D&D 5E Bard as a subclass

I want the bard to be

  • a class with a bunch of entertainer types under it

    Votes: 41 70.7%
  • a subclass of a greater arcane gish type class

    Votes: 17 29.3%

pemerton

Legend
The origins of bards started as prophets and seers, and their purpose was to to interpret customary law, and maintain customary law and tradition. They were an academic class highly valued in some points in history.
In D&D that's a cleric, a wizard or perhaps a druid.

They share some design space with clerics and wizards, and the archetype was a lorekeeper. Twitter feeds list bards as arcane casters and we know they were working on the college of valor as a warrior-esque version. The roguish entertainer isn't representative of the name "bard" but has some more modern interpretations as an entertainer and in other games. I expect to see the roguish minstrel option, the warrior skald version, and the knowledgeable sage caster version.
The roguish minstrel is, presumably, a rogue (or rogue/illusionist). The warrior skald is a fighter or a fighter/wizard (if there was a warlord class, it would fit under that umbrella, but there's not). The sage is a cleric, wizard or druid.

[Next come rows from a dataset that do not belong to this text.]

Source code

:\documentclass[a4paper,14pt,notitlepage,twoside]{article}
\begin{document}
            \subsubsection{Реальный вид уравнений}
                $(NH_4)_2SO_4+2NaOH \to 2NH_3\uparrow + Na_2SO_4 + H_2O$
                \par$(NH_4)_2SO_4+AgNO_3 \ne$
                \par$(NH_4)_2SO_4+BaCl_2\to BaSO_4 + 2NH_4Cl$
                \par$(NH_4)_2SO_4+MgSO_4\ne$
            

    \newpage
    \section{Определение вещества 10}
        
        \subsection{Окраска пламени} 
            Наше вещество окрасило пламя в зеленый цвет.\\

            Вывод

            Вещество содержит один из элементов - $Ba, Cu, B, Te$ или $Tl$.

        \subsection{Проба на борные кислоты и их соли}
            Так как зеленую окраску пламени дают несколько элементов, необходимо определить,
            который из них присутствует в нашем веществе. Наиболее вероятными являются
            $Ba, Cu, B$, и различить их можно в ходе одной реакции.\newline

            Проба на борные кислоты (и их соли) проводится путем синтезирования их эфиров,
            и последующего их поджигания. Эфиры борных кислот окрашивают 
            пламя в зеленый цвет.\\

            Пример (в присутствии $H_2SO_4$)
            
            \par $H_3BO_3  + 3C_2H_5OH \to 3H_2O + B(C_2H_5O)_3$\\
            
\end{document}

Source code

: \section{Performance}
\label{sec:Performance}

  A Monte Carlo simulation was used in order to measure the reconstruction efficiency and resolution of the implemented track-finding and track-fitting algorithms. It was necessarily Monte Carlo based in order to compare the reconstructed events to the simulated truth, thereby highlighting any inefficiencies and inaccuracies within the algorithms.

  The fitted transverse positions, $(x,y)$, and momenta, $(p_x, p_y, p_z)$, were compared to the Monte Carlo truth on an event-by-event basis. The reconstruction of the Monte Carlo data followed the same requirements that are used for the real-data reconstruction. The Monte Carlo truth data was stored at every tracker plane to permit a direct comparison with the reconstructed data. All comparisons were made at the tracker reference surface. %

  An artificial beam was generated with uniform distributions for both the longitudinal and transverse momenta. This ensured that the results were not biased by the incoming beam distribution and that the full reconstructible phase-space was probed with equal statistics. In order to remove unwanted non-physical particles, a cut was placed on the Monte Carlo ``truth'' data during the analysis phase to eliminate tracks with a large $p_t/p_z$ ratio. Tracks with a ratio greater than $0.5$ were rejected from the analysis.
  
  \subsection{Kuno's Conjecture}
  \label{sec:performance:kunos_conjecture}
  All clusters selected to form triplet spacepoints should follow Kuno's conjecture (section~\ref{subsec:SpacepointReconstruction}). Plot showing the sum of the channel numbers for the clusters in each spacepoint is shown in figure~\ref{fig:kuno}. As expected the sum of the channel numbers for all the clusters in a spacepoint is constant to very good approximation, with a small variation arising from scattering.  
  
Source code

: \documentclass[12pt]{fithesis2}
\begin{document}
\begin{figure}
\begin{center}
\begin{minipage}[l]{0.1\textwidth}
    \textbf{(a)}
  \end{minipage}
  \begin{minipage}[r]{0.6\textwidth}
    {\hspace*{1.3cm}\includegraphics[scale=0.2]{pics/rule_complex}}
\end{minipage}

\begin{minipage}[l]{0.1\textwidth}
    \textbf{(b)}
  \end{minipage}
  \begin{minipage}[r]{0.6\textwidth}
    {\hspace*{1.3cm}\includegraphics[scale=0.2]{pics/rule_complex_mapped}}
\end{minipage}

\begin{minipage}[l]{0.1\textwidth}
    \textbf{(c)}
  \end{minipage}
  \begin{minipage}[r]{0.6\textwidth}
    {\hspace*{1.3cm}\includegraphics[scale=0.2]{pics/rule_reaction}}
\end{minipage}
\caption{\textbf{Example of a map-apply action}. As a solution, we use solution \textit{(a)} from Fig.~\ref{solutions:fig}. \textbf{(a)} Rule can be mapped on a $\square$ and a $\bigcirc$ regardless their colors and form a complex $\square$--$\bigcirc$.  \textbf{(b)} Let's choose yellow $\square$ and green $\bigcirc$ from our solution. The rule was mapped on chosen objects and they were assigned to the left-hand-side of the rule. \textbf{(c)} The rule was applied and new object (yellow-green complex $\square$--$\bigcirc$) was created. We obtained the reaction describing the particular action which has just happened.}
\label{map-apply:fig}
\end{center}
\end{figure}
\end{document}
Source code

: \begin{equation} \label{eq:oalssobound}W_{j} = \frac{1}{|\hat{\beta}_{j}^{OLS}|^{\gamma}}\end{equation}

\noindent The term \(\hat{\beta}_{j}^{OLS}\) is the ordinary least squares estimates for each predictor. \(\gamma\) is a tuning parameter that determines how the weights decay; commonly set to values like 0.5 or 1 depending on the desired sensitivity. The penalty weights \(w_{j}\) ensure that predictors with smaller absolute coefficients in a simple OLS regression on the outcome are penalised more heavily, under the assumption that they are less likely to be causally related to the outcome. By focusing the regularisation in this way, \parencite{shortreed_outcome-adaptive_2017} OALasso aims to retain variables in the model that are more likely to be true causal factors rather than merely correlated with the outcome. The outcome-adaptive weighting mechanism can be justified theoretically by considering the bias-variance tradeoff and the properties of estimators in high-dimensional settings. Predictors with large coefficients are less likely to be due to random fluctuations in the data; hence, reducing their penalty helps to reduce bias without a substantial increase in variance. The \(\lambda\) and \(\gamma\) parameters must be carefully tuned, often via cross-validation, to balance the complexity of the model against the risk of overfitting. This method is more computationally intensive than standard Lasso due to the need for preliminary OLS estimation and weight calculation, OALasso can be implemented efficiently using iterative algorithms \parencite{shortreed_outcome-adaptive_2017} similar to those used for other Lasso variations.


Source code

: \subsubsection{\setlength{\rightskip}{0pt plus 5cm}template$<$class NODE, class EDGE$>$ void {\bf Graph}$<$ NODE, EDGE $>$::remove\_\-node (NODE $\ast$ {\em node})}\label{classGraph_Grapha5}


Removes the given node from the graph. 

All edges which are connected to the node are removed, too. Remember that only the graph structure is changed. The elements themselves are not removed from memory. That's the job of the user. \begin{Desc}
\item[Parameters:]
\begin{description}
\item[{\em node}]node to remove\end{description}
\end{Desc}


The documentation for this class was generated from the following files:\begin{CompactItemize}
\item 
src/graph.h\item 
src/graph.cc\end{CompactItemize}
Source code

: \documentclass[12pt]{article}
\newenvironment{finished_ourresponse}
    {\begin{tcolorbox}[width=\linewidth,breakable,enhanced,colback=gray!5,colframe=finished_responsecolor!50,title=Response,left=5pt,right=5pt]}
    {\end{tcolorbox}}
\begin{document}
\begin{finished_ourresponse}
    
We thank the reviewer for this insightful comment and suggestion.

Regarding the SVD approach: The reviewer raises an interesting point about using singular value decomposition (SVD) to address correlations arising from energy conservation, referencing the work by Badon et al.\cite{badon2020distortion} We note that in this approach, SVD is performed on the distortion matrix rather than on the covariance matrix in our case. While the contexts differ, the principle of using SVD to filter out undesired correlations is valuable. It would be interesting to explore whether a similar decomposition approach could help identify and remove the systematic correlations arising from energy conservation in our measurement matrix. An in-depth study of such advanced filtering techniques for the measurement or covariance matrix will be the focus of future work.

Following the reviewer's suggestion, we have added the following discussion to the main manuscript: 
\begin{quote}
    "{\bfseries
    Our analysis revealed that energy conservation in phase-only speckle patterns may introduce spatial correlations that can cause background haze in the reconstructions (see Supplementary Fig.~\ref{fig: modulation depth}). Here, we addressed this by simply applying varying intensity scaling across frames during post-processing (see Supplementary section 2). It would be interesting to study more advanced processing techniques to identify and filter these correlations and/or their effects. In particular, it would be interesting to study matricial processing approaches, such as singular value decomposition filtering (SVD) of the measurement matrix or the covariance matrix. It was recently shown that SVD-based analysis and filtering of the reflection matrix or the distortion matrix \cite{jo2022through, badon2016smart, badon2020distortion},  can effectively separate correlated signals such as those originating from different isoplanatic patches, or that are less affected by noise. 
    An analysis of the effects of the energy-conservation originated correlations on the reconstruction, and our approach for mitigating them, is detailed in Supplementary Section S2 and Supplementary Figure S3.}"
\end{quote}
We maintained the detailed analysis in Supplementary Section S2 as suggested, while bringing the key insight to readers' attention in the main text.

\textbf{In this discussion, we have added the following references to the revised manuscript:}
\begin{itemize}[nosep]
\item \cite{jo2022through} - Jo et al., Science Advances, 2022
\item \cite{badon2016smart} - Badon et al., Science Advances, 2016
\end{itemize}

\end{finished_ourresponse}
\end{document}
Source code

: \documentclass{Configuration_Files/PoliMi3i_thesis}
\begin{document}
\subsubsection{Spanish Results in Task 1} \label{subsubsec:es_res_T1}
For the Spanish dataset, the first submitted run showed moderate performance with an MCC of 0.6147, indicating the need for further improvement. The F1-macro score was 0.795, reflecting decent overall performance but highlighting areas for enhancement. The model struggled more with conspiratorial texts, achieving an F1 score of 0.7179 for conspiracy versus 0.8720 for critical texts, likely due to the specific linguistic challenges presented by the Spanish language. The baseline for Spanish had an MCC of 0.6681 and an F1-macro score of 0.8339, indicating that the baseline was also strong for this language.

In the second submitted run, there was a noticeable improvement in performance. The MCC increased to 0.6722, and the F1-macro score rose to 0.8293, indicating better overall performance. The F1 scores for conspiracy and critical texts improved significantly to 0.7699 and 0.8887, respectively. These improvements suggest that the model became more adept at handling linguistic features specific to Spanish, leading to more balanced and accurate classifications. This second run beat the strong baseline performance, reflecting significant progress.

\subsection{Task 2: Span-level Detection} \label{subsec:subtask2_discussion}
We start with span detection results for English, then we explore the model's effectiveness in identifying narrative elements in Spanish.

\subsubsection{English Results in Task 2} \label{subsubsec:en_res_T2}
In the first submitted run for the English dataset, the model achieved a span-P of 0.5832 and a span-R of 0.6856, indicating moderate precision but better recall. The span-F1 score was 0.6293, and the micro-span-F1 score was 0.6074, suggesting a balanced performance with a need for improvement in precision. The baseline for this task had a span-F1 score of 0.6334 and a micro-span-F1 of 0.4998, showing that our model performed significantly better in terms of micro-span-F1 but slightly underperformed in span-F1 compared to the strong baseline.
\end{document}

In 1st ed AD&D your bard had to exhibit all 3 archetypes - start as fighter, change to thief, pick up druidry.

In 2nd ed AD&D your bard is a roguish caster with a bit of sageary on the side, and 4e roughly follows that picture. In 4e the ideal sage PC can be a wizard or invoker as much as a bard; a roguish minstrel can be a rogue as easily as a bard; a warrior skald can be a paladin or warlord as much as a bard.

I suspect that the attempt to encmompass all these characters under a single class might be a triumph of labelling over logic!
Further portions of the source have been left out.